I can't see clearly but you have a ways to go.  Tell us about your grow.


----------



## WeedHopper (Oct 25, 2022)

Hippie I think that's just a little foxtailing.


----------



## Weedy (Oct 25, 2022)

Hello, since how many weeks it is under flowering cycle? How many hours of light a day? What strain is it?
Looks like it can stay 2/3 weeks more (maybe trim extremities), I'd say it looks like it's at a bit more than half of its cycle.
(If hairs and trichomes are white/transparent effect is energic, if orange/brown effect is sleepy)


----------



## RosterMan (Oct 25, 2022)

Weedy said:


> Hello, since how many weeks it is under flowering cycle? How many hours of light a day? What strain is it?
> Looks like it can stay 2/3 weeks more (maybe trim extremities), I'd say it looks like it's at a bit more than half of its cycle.
> (If hairs and trichomes are white/transparent effect is energic, if orange/brown effect is sleepy)

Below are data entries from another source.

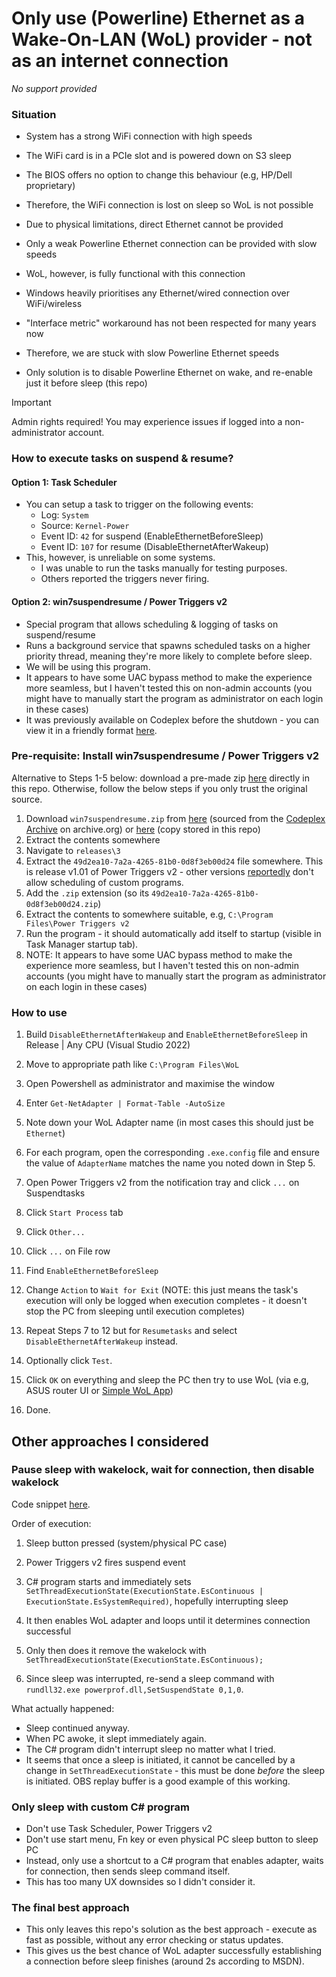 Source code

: # Only use (Powerline) Ethernet as a Wake-On-LAN (WoL) provider - not as an internet connection

*No support provided*

### Situation

- System has a strong WiFi connection with high speeds
- The WiFi card is in a PCIe slot and is powered down on S3 sleep
- The BIOS offers no option to change this behaviour (e.g, HP/Dell proprietary)
- Therefore, the WiFi connection is lost on sleep so WoL is not possible


- Due to physical limitations, direct Ethernet cannot be provided
- Only a weak Powerline Ethernet connection can be provided with slow speeds
- WoL, however, is fully functional with this connection


- Windows heavily prioritises any Ethernet/wired connection over WiFi/wireless
- "Interface metric" workaround has not been respected for many years now
- Therefore, we are stuck with slow Powerline Ethernet speeds
- Only solution is to disable Powerline Ethernet on wake, and re-enable just it before sleep (this repo)

> [!IMPORTANT]
> Admin rights required!
> You may experience issues if logged into a non-administrator account.

### How to execute tasks on suspend & resume?
#### Option 1: Task Scheduler
- You can setup a task to trigger on the following events:
  - Log: `System`
  - Source: `Kernel-Power`
  - Event ID: `42` for suspend (EnableEthernetBeforeSleep)
  - Event ID: `107` for resume (DisableEthernetAfterWakeup)
- This, however, is unreliable on some systems.
    - I was unable to run the tasks manually for testing purposes.
    - Others reported the triggers never firing.

#### Option 2: win7suspendresume / Power Triggers v2 
- Special program that allows scheduling & logging of tasks on suspend/resume
- Runs a background service that spawns scheduled tasks on a higher priority thread, meaning they're more likely to complete before sleep.
- We will be using this program.
- It appears to have some UAC bypass method to make the experience more seamless, but I haven't tested this on non-admin accounts (you might have to manually start the program as administrator on each login in these cases)
- It was previously available on Codeplex before the shutdown - you can view it in a friendly format [here](https://codeplexarchive.org/project/win7suspendresume).

### Pre-requisite: Install win7suspendresume / Power Triggers v2

Alternative to Steps 1-5 below: download a pre-made zip [here](https://github.com/sjain882/Ethernet-ForWakeOnLanOnly-Win/raw/refs/heads/main/Other/Win7SuspendResume%20Power%20Triggers%20v1.01.zip) directly in this repo. Otherwise, follow the below steps if you only trust the original source.

1. Download `win7suspendresume.zip` from [here](https://archive.org/download/sylirana_ms_codeplex_zips/tars/mscodeplex-w-2.tar/.%2Fwin7suspendresume.zip) (sourced from the [Codeplex Archive](https://ia903400.us.archive.org/view_archive.php?archive=/12/items/sylirana_ms_codeplex_zips/tars/mscodeplex-w-2.tar) on archive.org) or [here](https://github.com/sjain882/Ethernet-ForWakeOnLanOnly-Win/raw/refs/heads/main/Other/win7suspendresume.zip) (copy stored in this repo)
3. Extract the contents somewhere
4. Navigate to `releases\3`
5. Extract the `49d2ea10-7a2a-4265-81b0-0d8f3eb00d24` file somewhere. This is release v1.01 of Power Triggers v2 - other versions [reportedly](https://superuser.com/a/1272661) don't allow scheduling of custom programs.
6. Add the `.zip` extension (so its `49d2ea10-7a2a-4265-81b0-0d8f3eb00d24.zip`)
7. Extract the contents to somewhere suitable, e.g, `C:\Program Files\Power Triggers v2`
8. Run the program - it should automatically add itself to startup (visible in Task Manager startup tab).
9. NOTE: It appears to have some UAC bypass method to make the experience more seamless, but I haven't tested this on non-admin accounts (you might have to manually start the program as administrator on each login in these cases)

### How to use

1. Build `DisableEthernetAfterWakeup` and `EnableEthernetBeforeSleep` in Release | Any CPU (Visual Studio 2022)

2. Move to appropriate path like `C:\Program Files\WoL`

3. Open Powershell as administrator and maximise the window

4. Enter `Get-NetAdapter | Format-Table -AutoSize`

5. Note down your WoL Adapter name (in most cases this should just be `Ethernet`)

6. For each program, open the corresponding `.exe.config` file and ensure the value of `AdapterName` matches the name you noted down in Step 5.

7. Open Power Triggers v2 from the notification tray and click `...` on Suspendtasks

8. Click `Start Process` tab

9. Click `Other...`

10. Click `...` on File row

11. Find `EnableEthernetBeforeSleep`

12. Change `Action` to `Wait for Exit` (NOTE: this just means the task's execution will only be logged when execution completes - it doesn't stop the PC from sleeping until execution completes)

13. Repeat Steps 7 to 12 but for `Resumetasks` and select `DisableEthernetAfterWakeup` instead.

14. Optionally click `Test`.

15. Click `OK` on everything and sleep the PC then try to use WoL (via e.g, ASUS router UI or [Simple WoL App](https://github.com/herzhenr/simple-wake-on-lan))

16. Done.

## Other approaches I considered

### Pause sleep with wakelock, wait for connection, then disable wakelock

Code snippet [here](https://gist.github.com/brianhassel/e918c7b9f1a6265ff8f9).

Order of execution:

1. Sleep button pressed (system/physical PC case)

2. Power Triggers v2 fires suspend event

3. C# program starts and immediately sets `SetThreadExecutionState(ExecutionState.EsContinuous | ExecutionState.EsSystemRequired)`, hopefully interrupting sleep

4. It then enables WoL adapter and loops until it determines connection successful

5. Only then does it remove the wakelock with `SetThreadExecutionState(ExecutionState.EsContinuous);`

6. Since sleep was interrupted, re-send a sleep command with `rundll32.exe powerprof.dll,SetSuspendState 0,1,0`.

What actually happened:
- Sleep continued anyway.
- When PC awoke, it slept immediately again.
- The C# program didn't interrupt sleep no matter what I tried.
- It seems that once a sleep is initiated, it cannot be cancelled by a change in `SetThreadExecutionState` - this must be done *before* the sleep is initiated. OBS replay buffer is a good example of this working.

### Only sleep with custom C# program

- Don't use Task Scheduler, Power Triggers v2
- Don't use start menu, Fn key or even physical PC sleep button to sleep PC
- Instead, only use a shortcut to a C# program that enables adapter, waits for connection, then sends sleep command itself.
- This has too many UX downsides so I didn't consider it.

### The final best approach

- This only leaves this repo's solution as the best approach - execute as fast as possible, without any error checking or status updates.
- This gives us the best chance of WoL adapter successfully establishing a connection before sleep finishes (around 2s according to MSDN).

Sounds like you are looking at the pistils (the lowering clear stems shooing up from the flower
You need to scope the trichomes (the glands on bud and surrounding sugar leaves).


----------



## oldfogey8 (Oct 25, 2022)

As hippie said, harvest time is based on trichome color. Pistil or leaf color or even time in flower will give you an idea of when to start checking the trichomes but will not tell you how ‘ripe’ your flowers are. Most people shoot for 20-30% amber trichomes thought the desired buzz may have growers harvest with more or less than 20-30% amber. Fewer amber will give you a more energetic buzz, more will give you a more couch-lock buzz for any particular strain. Get yourself an eye loupe(30x or higher) or a usb/BT/WiFi microscope to look at the trichomes. From the pictures, my guess is your trichomes are clear. You have weeks to go.


----------



## WeedHopper (Oct 25, 2022)

Yeah That ^^^


----------



## RosterMan (Oct 25, 2022)

LOL^^^^


----------



## SubmarineGirl (Oct 25, 2022)

2-3 more weeks. No amber yet.


----------



## pute (Oct 25, 2022)

Nice frost.


----------